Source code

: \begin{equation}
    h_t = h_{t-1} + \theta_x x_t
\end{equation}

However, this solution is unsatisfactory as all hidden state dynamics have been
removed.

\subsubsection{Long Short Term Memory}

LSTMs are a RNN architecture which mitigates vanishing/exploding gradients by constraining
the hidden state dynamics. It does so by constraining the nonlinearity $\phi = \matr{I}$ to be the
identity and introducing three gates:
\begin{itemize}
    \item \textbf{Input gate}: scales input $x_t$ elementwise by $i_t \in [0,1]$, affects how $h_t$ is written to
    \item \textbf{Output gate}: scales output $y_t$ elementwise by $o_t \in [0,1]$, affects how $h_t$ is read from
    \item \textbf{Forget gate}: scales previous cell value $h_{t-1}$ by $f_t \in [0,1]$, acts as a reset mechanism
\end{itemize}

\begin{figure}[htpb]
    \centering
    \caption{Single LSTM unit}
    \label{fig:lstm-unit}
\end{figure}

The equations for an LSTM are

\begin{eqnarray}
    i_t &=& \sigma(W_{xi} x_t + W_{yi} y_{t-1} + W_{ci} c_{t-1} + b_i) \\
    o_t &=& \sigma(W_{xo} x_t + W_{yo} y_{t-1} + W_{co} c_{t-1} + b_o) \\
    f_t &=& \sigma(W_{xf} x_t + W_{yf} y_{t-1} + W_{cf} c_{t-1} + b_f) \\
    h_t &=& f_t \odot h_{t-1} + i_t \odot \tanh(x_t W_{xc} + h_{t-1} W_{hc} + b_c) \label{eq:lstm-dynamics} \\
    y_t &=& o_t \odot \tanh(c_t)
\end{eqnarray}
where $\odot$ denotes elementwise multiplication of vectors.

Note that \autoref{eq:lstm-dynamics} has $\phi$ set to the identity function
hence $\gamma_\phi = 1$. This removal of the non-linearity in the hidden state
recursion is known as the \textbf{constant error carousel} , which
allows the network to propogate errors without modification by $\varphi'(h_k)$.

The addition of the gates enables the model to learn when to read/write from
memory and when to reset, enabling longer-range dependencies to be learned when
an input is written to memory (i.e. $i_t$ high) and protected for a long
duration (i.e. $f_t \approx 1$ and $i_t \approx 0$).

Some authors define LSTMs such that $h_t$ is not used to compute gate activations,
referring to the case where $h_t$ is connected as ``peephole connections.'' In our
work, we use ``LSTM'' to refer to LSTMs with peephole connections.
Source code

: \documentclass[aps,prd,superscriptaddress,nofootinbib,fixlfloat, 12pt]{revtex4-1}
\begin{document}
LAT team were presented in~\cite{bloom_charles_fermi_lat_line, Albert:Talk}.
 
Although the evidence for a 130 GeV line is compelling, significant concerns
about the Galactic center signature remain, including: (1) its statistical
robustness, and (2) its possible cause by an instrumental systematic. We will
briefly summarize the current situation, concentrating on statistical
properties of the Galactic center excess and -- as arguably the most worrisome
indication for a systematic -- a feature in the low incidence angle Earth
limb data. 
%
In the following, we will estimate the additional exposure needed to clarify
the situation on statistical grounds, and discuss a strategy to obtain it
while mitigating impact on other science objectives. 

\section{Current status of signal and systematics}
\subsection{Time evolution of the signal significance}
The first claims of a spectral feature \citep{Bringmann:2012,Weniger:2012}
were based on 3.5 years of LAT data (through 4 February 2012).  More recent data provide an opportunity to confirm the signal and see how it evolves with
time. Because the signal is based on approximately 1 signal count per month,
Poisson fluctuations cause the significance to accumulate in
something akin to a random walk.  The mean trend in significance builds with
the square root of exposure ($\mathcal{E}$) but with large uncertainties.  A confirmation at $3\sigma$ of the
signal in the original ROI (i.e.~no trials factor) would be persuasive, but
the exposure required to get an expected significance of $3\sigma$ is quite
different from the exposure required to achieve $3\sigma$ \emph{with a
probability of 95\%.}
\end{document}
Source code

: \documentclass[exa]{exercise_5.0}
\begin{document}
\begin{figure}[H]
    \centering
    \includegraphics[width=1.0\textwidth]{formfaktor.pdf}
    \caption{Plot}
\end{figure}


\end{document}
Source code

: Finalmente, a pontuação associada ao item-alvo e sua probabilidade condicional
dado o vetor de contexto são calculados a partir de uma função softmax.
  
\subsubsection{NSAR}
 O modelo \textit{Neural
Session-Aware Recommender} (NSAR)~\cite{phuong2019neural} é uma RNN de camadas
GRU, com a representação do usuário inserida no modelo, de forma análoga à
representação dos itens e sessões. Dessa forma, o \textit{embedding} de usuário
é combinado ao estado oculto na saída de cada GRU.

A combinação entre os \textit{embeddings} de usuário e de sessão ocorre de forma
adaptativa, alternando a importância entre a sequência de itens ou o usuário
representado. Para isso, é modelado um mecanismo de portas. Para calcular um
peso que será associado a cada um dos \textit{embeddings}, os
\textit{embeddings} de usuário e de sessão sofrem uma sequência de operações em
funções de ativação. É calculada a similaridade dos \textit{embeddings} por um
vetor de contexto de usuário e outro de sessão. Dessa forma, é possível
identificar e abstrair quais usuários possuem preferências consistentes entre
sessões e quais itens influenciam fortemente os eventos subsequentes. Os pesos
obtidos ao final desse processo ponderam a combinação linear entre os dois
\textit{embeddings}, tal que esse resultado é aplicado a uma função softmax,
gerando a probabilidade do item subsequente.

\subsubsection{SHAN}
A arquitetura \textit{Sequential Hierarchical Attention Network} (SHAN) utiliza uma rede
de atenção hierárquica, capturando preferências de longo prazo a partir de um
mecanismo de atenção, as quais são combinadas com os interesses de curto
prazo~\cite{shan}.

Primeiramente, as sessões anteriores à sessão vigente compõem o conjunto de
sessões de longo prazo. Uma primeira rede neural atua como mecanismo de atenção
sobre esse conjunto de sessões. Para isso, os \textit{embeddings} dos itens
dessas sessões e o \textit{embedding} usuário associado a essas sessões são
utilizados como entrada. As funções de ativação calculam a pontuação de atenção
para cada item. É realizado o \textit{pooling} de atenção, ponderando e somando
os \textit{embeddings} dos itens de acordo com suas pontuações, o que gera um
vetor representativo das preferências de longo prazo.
════════
» What the task asks
Return each entry from the material above exactly as it appears.

» Exercise response
Source code

: \begin{equation}
    h_t = h_{t-1} + \theta_x x_t
\end{equation}

However, this solution is unsatisfactory as all hidden state dynamics have been
removed.

\subsubsection{Long Short Term Memory}

LSTMs are a RNN architecture which mitigates vanishing/exploding gradients by constraining
the hidden state dynamics. It does so by constraining the nonlinearity $\phi = \matr{I}$ to be the
identity and introducing three gates:
\begin{itemize}
    \item \textbf{Input gate}: scales input $x_t$ elementwise by $i_t \in [0,1]$, affects how $h_t$ is written to
    \item \textbf{Output gate}: scales output $y_t$ elementwise by $o_t \in [0,1]$, affects how $h_t$ is read from
    \item \textbf{Forget gate}: scales previous cell value $h_{t-1}$ by $f_t \in [0,1]$, acts as a reset mechanism
\end{itemize}

\begin{figure}[htpb]
    \centering
    \caption{Single LSTM unit}
    \label{fig:lstm-unit}
\end{figure}

The equations for an LSTM are

\begin{eqnarray}
    i_t &=& \sigma(W_{xi} x_t + W_{yi} y_{t-1} + W_{ci} c_{t-1} + b_i) \\
    o_t &=& \sigma(W_{xo} x_t + W_{yo} y_{t-1} + W_{co} c_{t-1} + b_o) \\
    f_t &=& \sigma(W_{xf} x_t + W_{yf} y_{t-1} + W_{cf} c_{t-1} + b_f) \\
    h_t &=& f_t \odot h_{t-1} + i_t \odot \tanh(x_t W_{xc} + h_{t-1} W_{hc} + b_c) \label{eq:lstm-dynamics} \\
    y_t &=& o_t \odot \tanh(c_t)
\end{eqnarray}
where $\odot$ denotes elementwise multiplication of vectors.

Note that \autoref{eq:lstm-dynamics} has $\phi$ set to the identity function
hence $\gamma_\phi = 1$. This removal of the non-linearity in the hidden state
recursion is known as the \textbf{constant error carousel} , which
allows the network to propogate errors without modification by $\varphi'(h_k)$.

The addition of the gates enables the model to learn when to read/write from
memory and when to reset, enabling longer-range dependencies to be learned when
an input is written to memory (i.e. $i_t$ high) and protected for a long
duration (i.e. $f_t \approx 1$ and $i_t \approx 0$).

Some authors define LSTMs such that $h_t$ is not used to compute gate activations,
referring to the case where $h_t$ is connected as ``peephole connections.'' In our
work, we use ``LSTM'' to refer to LSTMs with peephole connections.
Source code

: \documentclass[aps,prd,superscriptaddress,nofootinbib,fixlfloat, 12pt]{revtex4-1}
\begin{document}
LAT team were presented in~\cite{bloom_charles_fermi_lat_line, Albert:Talk}.
 
Although the evidence for a 130 GeV line is compelling, significant concerns
about the Galactic center signature remain, including: (1) its statistical
robustness, and (2) its possible cause by an instrumental systematic. We will
briefly summarize the current situation, concentrating on statistical
properties of the Galactic center excess and -- as arguably the most worrisome
indication for a systematic -- a feature in the low incidence angle Earth
limb data. 
%
In the following, we will estimate the additional exposure needed to clarify
the situation on statistical grounds, and discuss a strategy to obtain it
while mitigating impact on other science objectives. 

\section{Current status of signal and systematics}
\subsection{Time evolution of the signal significance}
The first claims of a spectral feature \citep{Bringmann:2012,Weniger:2012}
were based on 3.5 years of LAT data (through 4 February 2012).  More recent data provide an opportunity to confirm the signal and see how it evolves with
time. Because the signal is based on approximately 1 signal count per month,
Poisson fluctuations cause the significance to accumulate in
something akin to a random walk.  The mean trend in significance builds with
the square root of exposure ($\mathcal{E}$) but with large uncertainties.  A confirmation at $3\sigma$ of the
signal in the original ROI (i.e.~no trials factor) would be persuasive, but
the exposure required to get an expected significance of $3\sigma$ is quite
different from the exposure required to achieve $3\sigma$ \emph{with a
probability of 95\%.}
\end{document}
Source code

: \documentclass[exa]{exercise_5.0}
\begin{document}
\begin{figure}[H]
    \centering
    \includegraphics[width=1.0\textwidth]{formfaktor.pdf}
    \caption{Plot}
\end{figure}


\end{document}
Source code

: Finalmente, a pontuação associada ao item-alvo e sua probabilidade condicional
dado o vetor de contexto são calculados a partir de uma função softmax.
  
\subsubsection{NSAR}
 O modelo \textit{Neural
Session-Aware Recommender} (NSAR)~\cite{phuong2019neural} é uma RNN de camadas
GRU, com a representação do usuário inserida no modelo, de forma análoga à
representação dos itens e sessões. Dessa forma, o \textit{embedding} de usuário
é combinado ao estado oculto na saída de cada GRU.

A combinação entre os \textit{embeddings} de usuário e de sessão ocorre de forma
adaptativa, alternando a importância entre a sequência de itens ou o usuário
representado. Para isso, é modelado um mecanismo de portas. Para calcular um
peso que será associado a cada um dos \textit{embeddings}, os
\textit{embeddings} de usuário e de sessão sofrem uma sequência de operações em
funções de ativação. É calculada a similaridade dos \textit{embeddings} por um
vetor de contexto de usuário e outro de sessão. Dessa forma, é possível
identificar e abstrair quais usuários possuem preferências consistentes entre
sessões e quais itens influenciam fortemente os eventos subsequentes. Os pesos
obtidos ao final desse processo ponderam a combinação linear entre os dois
\textit{embeddings}, tal que esse resultado é aplicado a uma função softmax,
gerando a probabilidade do item subsequente.

\subsubsection{SHAN}
A arquitetura \textit{Sequential Hierarchical Attention Network} (SHAN) utiliza uma rede
de atenção hierárquica, capturando preferências de longo prazo a partir de um
mecanismo de atenção, as quais são combinadas com os interesses de curto
prazo~\cite{shan}.

Primeiramente, as sessões anteriores à sessão vigente compõem o conjunto de
sessões de longo prazo. Uma primeira rede neural atua como mecanismo de atenção
sobre esse conjunto de sessões. Para isso, os \textit{embeddings} dos itens
dessas sessões e o \textit{embedding} usuário associado a essas sessões são
utilizados como entrada. As funções de ativação calculam a pontuação de atenção
para cada item. É realizado o \textit{pooling} de atenção, ponderando e somando
os \textit{embeddings} dos itens de acordo com suas pontuações, o que gera um
vetor representativo das preferências de longo prazo.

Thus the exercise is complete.